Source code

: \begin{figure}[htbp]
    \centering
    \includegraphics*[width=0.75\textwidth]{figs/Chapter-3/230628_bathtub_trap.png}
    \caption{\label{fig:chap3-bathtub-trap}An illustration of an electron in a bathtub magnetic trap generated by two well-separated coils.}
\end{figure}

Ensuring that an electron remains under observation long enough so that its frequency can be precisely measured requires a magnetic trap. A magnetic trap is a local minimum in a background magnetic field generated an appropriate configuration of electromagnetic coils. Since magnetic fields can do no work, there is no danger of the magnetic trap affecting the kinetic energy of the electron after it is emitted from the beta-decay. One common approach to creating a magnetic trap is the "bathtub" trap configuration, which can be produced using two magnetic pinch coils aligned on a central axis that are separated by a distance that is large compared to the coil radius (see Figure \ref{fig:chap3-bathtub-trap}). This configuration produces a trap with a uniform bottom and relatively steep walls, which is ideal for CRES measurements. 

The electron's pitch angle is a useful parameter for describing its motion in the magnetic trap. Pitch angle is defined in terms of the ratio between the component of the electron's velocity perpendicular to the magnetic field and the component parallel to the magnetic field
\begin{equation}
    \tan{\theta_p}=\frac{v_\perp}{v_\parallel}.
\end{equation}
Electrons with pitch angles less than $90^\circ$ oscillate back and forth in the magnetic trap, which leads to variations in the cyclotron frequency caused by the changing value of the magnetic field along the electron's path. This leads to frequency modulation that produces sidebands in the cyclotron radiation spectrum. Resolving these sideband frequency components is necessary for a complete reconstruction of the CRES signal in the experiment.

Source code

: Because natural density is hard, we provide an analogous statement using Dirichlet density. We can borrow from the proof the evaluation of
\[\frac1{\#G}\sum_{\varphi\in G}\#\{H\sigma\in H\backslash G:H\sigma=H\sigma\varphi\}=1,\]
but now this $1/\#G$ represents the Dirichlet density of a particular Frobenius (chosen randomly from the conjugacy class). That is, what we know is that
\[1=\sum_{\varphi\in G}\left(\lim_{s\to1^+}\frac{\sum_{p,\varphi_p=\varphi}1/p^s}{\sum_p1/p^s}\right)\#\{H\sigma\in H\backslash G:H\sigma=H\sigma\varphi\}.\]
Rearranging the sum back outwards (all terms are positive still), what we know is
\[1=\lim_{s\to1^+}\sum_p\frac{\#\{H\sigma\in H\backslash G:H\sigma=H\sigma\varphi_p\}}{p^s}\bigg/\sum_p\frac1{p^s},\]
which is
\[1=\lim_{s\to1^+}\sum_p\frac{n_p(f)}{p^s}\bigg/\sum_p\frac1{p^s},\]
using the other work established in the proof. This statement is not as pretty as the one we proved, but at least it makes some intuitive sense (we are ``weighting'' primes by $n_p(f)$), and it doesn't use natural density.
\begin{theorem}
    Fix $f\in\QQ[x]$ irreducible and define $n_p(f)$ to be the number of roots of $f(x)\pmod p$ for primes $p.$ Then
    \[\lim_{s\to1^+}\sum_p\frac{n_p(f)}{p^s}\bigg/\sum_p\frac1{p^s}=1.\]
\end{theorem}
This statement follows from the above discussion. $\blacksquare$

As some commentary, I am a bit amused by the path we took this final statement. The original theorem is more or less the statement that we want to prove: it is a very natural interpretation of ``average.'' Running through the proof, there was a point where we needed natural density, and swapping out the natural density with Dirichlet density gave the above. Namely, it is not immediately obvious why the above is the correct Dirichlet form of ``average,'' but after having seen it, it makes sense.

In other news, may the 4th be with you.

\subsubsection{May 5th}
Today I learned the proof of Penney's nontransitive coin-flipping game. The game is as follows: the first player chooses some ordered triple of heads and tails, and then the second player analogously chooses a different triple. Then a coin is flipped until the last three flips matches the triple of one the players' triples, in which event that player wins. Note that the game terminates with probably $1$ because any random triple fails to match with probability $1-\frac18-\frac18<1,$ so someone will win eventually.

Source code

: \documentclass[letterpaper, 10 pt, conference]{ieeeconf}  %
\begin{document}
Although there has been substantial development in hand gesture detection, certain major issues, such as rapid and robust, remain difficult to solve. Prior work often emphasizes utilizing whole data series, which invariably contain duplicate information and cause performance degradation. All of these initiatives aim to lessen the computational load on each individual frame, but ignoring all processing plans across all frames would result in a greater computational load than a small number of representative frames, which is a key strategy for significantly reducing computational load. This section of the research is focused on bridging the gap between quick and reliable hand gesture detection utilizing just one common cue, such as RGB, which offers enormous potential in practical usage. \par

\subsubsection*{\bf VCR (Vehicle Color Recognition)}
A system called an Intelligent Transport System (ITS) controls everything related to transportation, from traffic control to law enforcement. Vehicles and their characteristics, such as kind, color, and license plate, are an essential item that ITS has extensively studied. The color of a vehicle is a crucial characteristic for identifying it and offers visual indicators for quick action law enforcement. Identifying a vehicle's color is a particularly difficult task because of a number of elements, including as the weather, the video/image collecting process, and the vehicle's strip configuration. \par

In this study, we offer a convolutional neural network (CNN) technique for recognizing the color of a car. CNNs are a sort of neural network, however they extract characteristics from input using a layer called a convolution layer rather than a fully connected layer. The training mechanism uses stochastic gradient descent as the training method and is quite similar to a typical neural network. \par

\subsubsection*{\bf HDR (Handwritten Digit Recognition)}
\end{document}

--

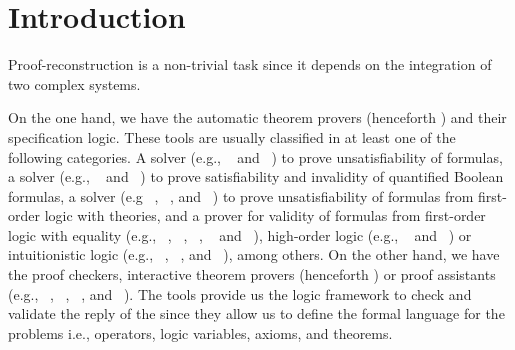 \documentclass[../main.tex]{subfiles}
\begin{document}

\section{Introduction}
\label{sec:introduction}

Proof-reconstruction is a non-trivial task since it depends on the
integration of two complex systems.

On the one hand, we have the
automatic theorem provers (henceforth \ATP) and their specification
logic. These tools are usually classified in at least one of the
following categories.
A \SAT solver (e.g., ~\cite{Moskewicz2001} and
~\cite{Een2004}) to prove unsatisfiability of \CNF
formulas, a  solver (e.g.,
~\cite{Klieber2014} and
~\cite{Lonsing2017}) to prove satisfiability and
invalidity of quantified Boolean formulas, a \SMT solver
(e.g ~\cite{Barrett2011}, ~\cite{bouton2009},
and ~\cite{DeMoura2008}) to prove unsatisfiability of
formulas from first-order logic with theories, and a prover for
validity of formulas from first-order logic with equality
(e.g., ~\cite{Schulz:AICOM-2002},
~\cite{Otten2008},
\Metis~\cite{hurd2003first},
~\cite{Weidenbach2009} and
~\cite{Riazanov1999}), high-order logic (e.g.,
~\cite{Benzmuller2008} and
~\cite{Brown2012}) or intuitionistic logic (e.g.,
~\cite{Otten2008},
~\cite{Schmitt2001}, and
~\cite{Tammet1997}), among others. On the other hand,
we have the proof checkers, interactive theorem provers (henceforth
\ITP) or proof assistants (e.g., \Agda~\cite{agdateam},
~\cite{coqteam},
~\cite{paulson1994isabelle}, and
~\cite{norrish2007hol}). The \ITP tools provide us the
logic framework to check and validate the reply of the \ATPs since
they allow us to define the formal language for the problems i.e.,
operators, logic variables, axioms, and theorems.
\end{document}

* * *

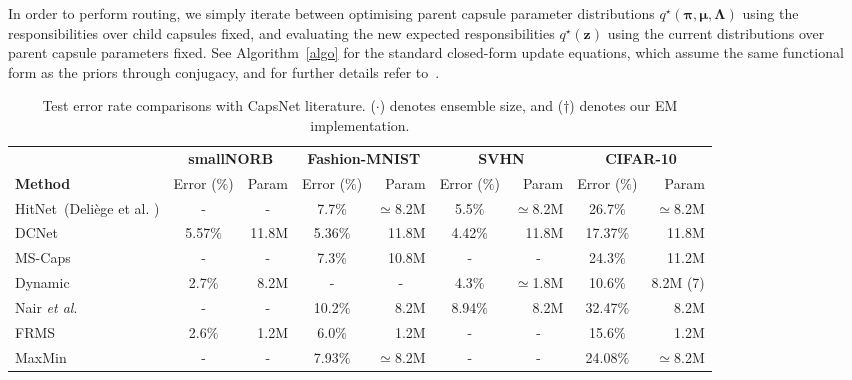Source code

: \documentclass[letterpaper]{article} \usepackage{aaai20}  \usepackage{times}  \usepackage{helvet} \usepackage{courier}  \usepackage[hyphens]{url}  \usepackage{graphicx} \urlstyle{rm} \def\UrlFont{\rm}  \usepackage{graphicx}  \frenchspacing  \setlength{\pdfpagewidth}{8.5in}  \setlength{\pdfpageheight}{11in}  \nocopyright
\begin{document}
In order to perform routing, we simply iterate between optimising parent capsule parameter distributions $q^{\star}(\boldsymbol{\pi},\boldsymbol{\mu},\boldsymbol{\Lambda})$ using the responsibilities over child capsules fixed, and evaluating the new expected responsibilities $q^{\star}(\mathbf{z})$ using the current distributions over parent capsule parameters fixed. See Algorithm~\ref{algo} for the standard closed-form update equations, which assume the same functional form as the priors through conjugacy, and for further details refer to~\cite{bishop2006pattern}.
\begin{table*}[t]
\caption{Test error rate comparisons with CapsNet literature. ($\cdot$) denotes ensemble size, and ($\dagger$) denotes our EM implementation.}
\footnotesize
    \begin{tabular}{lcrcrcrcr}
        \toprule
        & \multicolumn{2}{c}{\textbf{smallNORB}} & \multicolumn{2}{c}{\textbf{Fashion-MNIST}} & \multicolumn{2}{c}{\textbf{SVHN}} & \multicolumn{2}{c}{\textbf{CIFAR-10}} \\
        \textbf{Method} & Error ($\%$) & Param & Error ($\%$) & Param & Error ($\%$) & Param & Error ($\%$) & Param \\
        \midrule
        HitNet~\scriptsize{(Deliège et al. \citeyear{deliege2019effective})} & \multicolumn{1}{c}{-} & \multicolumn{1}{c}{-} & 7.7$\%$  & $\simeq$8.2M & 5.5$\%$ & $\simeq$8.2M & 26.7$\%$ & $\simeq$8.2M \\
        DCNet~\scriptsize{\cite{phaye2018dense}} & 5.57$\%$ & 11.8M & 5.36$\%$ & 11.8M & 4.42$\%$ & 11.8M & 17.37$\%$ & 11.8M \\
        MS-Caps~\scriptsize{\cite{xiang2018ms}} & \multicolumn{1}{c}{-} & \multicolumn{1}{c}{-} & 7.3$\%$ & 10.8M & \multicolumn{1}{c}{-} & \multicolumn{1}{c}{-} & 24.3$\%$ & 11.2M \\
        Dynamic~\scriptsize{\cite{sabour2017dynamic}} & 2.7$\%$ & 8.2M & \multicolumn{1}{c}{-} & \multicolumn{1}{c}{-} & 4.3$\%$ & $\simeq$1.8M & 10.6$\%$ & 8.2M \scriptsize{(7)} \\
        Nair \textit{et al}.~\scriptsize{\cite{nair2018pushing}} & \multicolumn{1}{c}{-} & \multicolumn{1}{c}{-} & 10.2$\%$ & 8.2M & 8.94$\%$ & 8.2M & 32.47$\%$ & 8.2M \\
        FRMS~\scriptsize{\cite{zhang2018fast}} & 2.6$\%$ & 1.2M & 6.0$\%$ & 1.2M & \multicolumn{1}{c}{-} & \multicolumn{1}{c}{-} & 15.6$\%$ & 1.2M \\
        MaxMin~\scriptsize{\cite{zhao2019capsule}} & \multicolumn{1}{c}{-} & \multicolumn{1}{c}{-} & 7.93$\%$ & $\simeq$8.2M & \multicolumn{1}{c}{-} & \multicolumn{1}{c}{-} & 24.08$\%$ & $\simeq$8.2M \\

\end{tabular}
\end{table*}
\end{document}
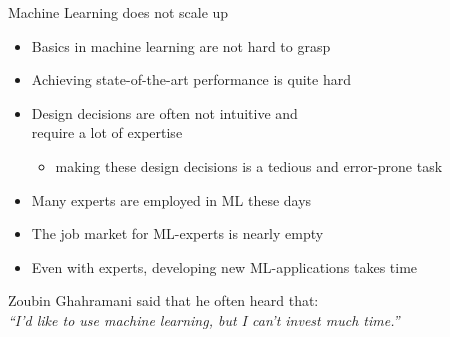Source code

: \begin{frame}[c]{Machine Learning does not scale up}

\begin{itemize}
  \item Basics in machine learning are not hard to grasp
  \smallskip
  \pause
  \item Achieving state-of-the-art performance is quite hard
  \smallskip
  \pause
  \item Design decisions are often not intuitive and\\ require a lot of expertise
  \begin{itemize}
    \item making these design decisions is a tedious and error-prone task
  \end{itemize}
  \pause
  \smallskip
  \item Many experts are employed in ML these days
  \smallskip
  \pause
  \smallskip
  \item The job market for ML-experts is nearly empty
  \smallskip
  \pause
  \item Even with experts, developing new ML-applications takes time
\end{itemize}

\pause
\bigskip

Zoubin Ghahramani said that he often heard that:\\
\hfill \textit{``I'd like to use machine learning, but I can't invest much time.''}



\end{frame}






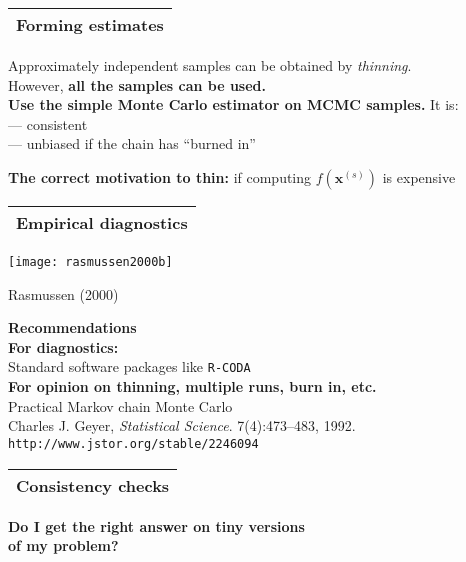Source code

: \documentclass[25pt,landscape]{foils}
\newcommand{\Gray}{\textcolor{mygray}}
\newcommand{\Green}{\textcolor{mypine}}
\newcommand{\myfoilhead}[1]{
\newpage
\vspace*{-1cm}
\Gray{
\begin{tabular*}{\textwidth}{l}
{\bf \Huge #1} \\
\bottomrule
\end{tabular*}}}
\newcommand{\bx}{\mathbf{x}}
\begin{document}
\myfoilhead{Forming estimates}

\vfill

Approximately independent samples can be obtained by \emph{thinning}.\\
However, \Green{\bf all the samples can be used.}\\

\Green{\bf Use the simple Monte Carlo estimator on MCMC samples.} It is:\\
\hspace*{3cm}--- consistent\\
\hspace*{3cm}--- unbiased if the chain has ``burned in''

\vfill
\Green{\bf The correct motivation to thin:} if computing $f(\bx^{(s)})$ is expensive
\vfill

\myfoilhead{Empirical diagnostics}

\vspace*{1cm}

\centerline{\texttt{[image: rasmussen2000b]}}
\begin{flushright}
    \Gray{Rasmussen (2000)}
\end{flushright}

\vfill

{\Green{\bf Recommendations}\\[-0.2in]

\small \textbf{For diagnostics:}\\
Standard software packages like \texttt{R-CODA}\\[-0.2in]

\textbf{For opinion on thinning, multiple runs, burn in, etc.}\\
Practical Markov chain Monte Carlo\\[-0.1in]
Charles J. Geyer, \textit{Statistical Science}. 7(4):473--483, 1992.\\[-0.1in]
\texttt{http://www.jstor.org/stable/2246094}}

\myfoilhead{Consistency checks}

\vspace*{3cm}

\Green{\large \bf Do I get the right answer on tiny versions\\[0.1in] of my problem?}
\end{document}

**Exercise:** Check each line of the listing above. Copy it if it holds the string "label".

**Your solution:**
    \caption{\label{fig:chap3-bathtub-trap}An illustration of an electron in a bathtub magnetic trap generated by two well-separated coils.}
\label{sec:introduction}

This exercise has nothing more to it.